Producing digital media for LET and videoing the creative activities taking place has given me the chance to explore some of the towns and villages around Pennine Lancashire.
I was excited to discover that the Edwardian filmmaking duo Mitchell and Kenyon were from the region, in particular, operating from their base in Blackburn. This is from their entry on Wikipedia:
The showmen became self-publicising travelling cinematograph operators. Films taken during the day were shown on the same evening in fairground tents or local meeting halls and music halls with slogans like ”see yourselves as others see you”. Dramas took a while to catch on and the non-fiction actuality films were more popular.

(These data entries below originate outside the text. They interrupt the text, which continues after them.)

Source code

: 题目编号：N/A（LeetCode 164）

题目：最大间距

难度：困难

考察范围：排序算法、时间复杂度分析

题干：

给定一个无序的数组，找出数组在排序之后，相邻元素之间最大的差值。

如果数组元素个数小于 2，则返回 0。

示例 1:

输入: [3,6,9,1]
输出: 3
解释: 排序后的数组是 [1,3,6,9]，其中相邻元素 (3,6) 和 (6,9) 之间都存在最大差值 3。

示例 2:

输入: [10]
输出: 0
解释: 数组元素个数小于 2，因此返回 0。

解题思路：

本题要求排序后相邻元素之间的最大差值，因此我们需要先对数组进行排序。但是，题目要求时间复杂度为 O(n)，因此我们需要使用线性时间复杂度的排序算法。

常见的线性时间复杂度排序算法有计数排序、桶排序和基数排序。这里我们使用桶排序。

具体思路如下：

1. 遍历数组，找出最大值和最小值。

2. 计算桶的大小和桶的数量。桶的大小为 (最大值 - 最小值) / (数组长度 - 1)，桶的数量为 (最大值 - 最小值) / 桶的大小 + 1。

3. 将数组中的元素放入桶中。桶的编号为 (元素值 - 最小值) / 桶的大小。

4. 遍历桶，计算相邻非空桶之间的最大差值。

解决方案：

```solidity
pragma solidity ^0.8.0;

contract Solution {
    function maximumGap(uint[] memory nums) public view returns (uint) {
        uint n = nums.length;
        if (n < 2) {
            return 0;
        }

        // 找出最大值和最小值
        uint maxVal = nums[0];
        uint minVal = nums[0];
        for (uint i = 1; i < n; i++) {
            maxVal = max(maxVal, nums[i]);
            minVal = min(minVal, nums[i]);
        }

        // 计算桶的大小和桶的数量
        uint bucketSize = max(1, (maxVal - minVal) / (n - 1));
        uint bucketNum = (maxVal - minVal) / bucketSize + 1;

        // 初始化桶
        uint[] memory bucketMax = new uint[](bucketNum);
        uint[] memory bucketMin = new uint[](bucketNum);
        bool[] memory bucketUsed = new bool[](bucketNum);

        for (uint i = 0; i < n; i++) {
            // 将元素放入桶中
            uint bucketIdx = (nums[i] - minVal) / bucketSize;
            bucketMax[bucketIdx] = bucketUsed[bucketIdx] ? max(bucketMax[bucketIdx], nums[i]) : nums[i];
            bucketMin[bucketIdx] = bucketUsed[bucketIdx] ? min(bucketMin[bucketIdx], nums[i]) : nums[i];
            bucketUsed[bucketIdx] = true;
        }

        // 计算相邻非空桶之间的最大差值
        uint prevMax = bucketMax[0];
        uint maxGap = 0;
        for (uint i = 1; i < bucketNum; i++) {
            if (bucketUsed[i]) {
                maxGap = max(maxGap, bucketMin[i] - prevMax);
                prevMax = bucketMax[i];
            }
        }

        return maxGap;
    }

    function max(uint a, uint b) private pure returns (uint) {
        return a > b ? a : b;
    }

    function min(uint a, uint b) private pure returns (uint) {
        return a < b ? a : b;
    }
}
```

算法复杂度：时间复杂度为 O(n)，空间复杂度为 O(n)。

It is interesting to compare their approach over a century ago with what is going on now in the digital realm. We may have lost our curiosity in front of the camera and aren’t quite so spellbound when watching moving pictures today, yet what lives on, assisted by the proliferation of digital technology, is a common desire to record and show what’s going on around us (our localities). The fascination of the present is now played out worldwide on Youtube, Ustream and on mobile phones.
I had in mind this early spirit of filmmaking when putting together a short video of John Flanagan and his team ‘mapping Accy’.
Using multiple cameras to capture ‘time lapse’ on a busy Saturday in Accrington town centre proved a fun and interesting way of documenting street scenes and the movement of people en masse. Time lapse canreveal interesting patterns of human behaviour, outside of our normal perception, and therefore has the potential to tell a story in a different way.